[Exercise description] Among the lines below, copy each one in which "chiamato" appears.

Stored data
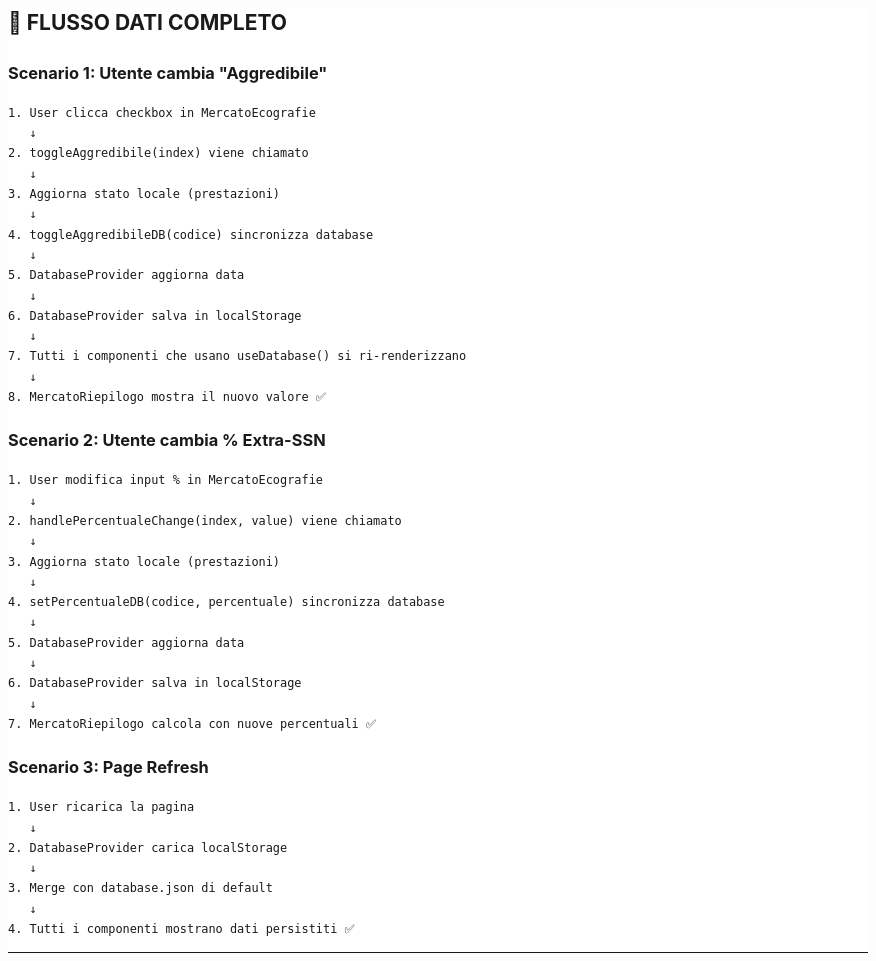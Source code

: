 ## 🔄 FLUSSO DATI COMPLETO

### Scenario 1: Utente cambia "Aggredibile"

```
1. User clicca checkbox in MercatoEcografie
   ↓
2. toggleAggredibile(index) viene chiamato
   ↓
3. Aggiorna stato locale (prestazioni)
   ↓
4. toggleAggredibileDB(codice) sincronizza database
   ↓
5. DatabaseProvider aggiorna data
   ↓
6. DatabaseProvider salva in localStorage
   ↓
7. Tutti i componenti che usano useDatabase() si ri-renderizzano
   ↓
8. MercatoRiepilogo mostra il nuovo valore ✅
```

### Scenario 2: Utente cambia % Extra-SSN

```
1. User modifica input % in MercatoEcografie
   ↓
2. handlePercentualeChange(index, value) viene chiamato
   ↓
3. Aggiorna stato locale (prestazioni)
   ↓
4. setPercentualeDB(codice, percentuale) sincronizza database
   ↓
5. DatabaseProvider aggiorna data
   ↓
6. DatabaseProvider salva in localStorage
   ↓
7. MercatoRiepilogo calcola con nuove percentuali ✅
```

### Scenario 3: Page Refresh

```
1. User ricarica la pagina
   ↓
2. DatabaseProvider carica localStorage
   ↓
3. Merge con database.json di default
   ↓
4. Tutti i componenti mostrano dati persistiti ✅
```

---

[Task answer]
2. toggleAggredibile(index) viene chiamato
2. handlePercentualeChange(index, value) viene chiamato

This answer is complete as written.